The second device was to create new instruments like electoral bonds that are opaque to the public but provide a new channel of funding.

The econ behind this is actually quite interesting. But Mehta is too stupid to understand why. I omit the rest of the essay where Mehta makes trite remarks on things which are fresh in our memory. What he fails to do is to provide any evidence that Modi is either 'reactionary' or 'authoritarian'. I'd have thought he have highlighted demonetization as other economists had done. But he ducked that issue because he lacks the analytical savvy. Instead he merely virtue signals- e.g mentioning 'mombatti' vs 'agarbatti' Dalits- a collocation which failed to take off with the Dalit masses- at any rate, nobody now remembers it. Still, Mehta's mention of it highlights his great failing. The guy wasn't cool at Skool or Collidge. Now he's mixing with kids- 'super-heroes' as he calls them- and desperately wants to look cool. But how does a pompous asshole with a half-baked Eurocentric paideia get to act cool? Well, back in '68, elderly pedants pretended they were Maoists. So that's the direction in which this cretin is heading. But he won't get arrested as an 'Urban Naxal'. The guy is merely a Bania of ideas who has now given up on his little kirana shop in rural Haryana. That's a shame. A good kirana shop located there could be the next Walmart. 

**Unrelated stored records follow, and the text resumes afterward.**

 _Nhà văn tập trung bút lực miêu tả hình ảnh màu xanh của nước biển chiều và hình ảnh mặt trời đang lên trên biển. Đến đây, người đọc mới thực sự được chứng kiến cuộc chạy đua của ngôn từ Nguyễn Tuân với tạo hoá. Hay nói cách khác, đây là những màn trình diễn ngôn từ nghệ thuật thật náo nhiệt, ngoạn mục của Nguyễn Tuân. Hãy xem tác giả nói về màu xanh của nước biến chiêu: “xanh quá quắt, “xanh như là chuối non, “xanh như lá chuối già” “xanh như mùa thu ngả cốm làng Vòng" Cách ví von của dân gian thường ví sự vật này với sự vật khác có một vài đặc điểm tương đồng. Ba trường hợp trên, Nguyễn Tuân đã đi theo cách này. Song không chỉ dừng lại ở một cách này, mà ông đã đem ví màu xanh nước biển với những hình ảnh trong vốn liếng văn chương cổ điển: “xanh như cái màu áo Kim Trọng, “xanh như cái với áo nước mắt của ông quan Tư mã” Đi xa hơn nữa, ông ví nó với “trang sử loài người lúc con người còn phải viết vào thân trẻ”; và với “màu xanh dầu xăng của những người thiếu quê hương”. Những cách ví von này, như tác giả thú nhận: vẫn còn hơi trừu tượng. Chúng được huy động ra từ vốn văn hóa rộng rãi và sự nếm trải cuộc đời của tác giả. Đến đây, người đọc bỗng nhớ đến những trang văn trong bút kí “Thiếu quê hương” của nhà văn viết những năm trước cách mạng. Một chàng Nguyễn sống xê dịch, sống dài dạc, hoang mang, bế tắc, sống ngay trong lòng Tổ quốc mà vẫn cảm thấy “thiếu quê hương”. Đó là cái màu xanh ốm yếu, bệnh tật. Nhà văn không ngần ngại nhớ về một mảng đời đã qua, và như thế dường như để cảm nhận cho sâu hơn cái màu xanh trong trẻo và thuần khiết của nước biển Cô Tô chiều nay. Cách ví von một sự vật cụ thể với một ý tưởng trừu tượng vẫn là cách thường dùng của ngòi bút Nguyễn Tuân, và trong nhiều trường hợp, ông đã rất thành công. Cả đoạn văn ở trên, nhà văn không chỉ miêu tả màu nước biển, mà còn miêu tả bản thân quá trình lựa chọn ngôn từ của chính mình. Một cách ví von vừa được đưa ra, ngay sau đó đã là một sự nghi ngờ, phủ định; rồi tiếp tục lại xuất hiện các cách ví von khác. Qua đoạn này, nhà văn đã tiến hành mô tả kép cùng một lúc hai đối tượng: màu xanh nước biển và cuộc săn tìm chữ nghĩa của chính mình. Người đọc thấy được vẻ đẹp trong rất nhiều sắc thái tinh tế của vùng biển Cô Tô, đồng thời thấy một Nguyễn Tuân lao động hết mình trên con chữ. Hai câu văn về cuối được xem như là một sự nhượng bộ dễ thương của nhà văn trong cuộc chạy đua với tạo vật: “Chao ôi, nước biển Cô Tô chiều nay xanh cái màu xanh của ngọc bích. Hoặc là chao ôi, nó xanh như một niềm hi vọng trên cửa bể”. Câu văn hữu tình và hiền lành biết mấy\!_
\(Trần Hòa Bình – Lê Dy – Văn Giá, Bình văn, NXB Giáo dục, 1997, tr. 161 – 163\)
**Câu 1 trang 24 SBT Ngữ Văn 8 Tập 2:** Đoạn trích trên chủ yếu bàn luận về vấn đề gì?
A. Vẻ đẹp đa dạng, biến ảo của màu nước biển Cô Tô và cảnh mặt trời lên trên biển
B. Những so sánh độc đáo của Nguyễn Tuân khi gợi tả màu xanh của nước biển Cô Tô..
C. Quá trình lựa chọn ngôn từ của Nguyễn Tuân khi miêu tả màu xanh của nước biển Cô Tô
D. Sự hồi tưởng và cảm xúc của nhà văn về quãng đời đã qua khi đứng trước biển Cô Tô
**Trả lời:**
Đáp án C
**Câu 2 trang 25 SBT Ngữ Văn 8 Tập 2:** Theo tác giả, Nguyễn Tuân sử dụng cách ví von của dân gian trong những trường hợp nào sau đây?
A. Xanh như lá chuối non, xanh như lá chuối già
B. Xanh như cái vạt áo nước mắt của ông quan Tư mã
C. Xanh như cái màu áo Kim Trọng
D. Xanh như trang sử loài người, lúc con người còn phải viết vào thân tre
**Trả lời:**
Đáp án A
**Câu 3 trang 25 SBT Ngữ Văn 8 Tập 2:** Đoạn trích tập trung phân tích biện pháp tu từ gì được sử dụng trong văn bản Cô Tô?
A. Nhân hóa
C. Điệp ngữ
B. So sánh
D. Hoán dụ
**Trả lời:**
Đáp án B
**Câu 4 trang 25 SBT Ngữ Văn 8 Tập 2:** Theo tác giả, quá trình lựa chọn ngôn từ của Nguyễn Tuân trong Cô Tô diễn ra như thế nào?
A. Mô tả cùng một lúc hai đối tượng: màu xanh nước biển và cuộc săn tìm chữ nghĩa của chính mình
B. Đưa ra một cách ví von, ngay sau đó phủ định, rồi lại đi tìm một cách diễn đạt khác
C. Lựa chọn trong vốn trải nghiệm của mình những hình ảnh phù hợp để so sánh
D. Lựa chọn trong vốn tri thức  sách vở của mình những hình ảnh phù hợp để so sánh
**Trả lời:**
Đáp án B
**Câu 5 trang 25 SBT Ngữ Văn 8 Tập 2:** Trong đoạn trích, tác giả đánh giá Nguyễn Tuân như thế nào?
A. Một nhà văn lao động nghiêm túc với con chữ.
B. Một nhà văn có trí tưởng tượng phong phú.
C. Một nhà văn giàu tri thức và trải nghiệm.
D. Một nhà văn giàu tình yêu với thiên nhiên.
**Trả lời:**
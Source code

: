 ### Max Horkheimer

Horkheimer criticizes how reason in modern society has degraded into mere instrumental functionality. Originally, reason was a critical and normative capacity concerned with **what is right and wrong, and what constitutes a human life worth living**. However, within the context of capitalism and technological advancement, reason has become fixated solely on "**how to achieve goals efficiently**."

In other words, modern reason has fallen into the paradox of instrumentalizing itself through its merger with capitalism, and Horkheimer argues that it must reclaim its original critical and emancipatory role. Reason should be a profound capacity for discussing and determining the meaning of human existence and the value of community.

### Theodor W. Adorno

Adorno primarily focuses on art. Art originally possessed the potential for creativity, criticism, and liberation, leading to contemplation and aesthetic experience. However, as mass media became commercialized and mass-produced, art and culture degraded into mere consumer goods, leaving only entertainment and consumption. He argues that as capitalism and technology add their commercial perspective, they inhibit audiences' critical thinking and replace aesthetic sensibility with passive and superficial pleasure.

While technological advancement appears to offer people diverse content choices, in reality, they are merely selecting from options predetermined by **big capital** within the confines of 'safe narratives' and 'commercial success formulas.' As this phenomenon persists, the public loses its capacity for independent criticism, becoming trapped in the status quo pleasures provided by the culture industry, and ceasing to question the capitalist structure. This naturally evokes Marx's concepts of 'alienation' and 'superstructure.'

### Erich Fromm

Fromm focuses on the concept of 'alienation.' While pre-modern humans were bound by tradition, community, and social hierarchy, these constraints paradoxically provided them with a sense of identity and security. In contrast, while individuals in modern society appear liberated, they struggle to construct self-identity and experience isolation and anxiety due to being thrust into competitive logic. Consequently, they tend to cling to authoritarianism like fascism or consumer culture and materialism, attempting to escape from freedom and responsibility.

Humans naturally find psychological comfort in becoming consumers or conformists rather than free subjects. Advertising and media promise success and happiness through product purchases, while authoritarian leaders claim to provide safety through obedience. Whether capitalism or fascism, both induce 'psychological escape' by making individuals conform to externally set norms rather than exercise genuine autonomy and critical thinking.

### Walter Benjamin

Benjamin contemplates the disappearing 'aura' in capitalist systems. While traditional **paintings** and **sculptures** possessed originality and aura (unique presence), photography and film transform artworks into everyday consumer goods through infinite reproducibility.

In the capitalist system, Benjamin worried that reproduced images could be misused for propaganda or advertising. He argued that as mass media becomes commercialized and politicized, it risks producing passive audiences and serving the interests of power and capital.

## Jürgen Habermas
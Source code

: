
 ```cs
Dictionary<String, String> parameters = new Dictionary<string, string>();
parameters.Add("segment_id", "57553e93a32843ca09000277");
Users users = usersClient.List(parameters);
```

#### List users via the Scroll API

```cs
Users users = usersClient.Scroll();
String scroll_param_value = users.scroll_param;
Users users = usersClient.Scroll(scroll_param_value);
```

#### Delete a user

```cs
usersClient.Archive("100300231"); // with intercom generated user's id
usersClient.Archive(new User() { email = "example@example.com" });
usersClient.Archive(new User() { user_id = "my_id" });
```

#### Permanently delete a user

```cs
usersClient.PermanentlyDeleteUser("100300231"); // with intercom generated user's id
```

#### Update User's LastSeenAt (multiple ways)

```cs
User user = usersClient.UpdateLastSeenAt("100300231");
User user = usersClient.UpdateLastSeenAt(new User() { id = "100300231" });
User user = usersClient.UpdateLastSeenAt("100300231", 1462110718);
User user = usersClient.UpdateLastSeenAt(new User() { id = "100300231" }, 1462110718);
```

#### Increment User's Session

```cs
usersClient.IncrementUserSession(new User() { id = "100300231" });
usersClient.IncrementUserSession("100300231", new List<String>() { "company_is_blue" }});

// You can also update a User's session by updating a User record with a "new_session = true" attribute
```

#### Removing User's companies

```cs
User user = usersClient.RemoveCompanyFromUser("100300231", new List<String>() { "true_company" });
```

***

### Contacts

In the end Ashoka may indeed, as Mehta says, thrive because it has got rid of this moral cretin. But that depends on its students. They should not try to be 'super-heroes'. They should concentrate on being team players. Build yourself up as you build up your team-mates. Then make money together and create jobs for your less fortunate brothers and sisters. Don't become a fucking andlolanjivi. Even worse, don't become the sort of shite Professor whose midlife crisis involves the morally cretinous task of talking illiterate nonsense about moral cretinism.